• [Work to be completed] Look for "<h3>Code formatting</h3>" in the records below, then copy that line and every line after it, exactly and with nothing added.

• [Saved entries]
[Start of Attachment]
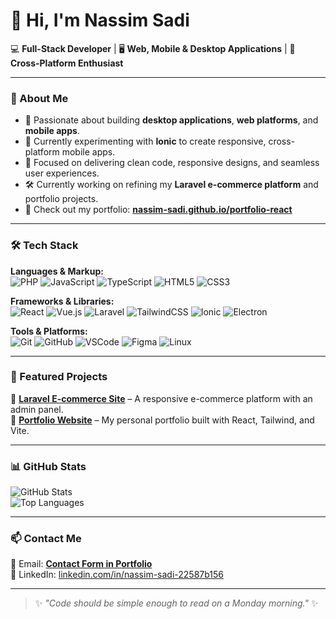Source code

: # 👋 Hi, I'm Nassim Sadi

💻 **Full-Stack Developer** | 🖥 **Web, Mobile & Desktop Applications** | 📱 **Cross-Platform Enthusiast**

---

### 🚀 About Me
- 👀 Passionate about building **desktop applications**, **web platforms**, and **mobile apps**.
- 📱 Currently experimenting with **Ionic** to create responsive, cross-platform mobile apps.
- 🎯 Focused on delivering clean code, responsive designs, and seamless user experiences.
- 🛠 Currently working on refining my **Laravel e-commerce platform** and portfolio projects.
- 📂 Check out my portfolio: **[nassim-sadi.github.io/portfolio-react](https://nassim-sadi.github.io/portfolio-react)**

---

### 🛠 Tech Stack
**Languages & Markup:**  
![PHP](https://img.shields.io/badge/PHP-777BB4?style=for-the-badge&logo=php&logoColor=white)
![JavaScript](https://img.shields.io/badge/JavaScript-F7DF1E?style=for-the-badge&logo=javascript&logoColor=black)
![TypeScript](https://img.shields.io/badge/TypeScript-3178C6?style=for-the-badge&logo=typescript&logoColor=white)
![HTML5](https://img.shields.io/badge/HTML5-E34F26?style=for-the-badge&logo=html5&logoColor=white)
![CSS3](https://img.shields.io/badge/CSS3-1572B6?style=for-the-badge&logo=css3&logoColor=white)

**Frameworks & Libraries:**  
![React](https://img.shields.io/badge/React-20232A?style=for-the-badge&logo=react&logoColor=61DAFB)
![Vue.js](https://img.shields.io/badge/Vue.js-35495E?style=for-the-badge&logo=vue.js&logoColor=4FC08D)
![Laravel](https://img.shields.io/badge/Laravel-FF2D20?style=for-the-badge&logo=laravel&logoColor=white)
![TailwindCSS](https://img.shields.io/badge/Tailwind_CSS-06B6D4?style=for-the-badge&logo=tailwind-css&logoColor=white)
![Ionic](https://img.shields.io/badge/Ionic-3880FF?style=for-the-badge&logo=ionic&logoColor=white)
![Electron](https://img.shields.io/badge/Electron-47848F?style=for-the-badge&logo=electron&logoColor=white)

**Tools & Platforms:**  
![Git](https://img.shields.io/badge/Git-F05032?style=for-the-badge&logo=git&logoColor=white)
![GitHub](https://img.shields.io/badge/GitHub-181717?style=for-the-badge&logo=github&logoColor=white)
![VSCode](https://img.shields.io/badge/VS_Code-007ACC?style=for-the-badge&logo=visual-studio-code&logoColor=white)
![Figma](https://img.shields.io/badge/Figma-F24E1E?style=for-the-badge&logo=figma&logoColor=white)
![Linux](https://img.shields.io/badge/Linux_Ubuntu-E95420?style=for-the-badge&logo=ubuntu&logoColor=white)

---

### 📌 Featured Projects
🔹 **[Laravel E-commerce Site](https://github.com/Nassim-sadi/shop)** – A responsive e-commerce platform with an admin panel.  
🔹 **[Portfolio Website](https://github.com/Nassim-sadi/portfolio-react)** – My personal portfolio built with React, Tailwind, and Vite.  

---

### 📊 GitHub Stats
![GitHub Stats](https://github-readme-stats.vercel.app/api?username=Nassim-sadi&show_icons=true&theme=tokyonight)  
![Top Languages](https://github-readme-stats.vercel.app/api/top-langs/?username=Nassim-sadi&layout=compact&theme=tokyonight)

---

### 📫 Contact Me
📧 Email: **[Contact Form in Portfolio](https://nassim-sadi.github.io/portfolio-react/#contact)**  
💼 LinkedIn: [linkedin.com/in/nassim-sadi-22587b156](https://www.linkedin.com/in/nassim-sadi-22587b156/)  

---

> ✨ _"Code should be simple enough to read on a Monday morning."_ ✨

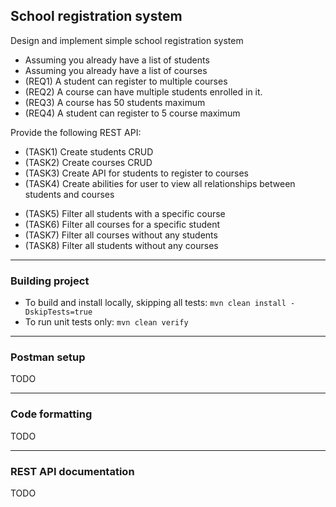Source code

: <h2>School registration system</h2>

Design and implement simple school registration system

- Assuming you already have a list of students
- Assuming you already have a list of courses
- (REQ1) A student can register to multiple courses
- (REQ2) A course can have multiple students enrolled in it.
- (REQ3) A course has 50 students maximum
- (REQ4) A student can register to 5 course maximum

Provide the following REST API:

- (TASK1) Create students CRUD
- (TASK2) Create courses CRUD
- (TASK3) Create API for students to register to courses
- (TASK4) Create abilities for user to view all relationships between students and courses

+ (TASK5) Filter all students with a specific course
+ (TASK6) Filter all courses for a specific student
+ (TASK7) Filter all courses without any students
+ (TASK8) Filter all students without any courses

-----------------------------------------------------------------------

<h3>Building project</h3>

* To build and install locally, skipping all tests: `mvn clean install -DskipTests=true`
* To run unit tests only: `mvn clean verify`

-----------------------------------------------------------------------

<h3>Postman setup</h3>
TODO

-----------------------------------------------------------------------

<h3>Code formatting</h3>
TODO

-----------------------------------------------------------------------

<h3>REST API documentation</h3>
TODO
[End of Attachment]
• [Expected output]
<h3>Code formatting</h3>
TODO

-----------------------------------------------------------------------

<h3>REST API documentation</h3>
TODO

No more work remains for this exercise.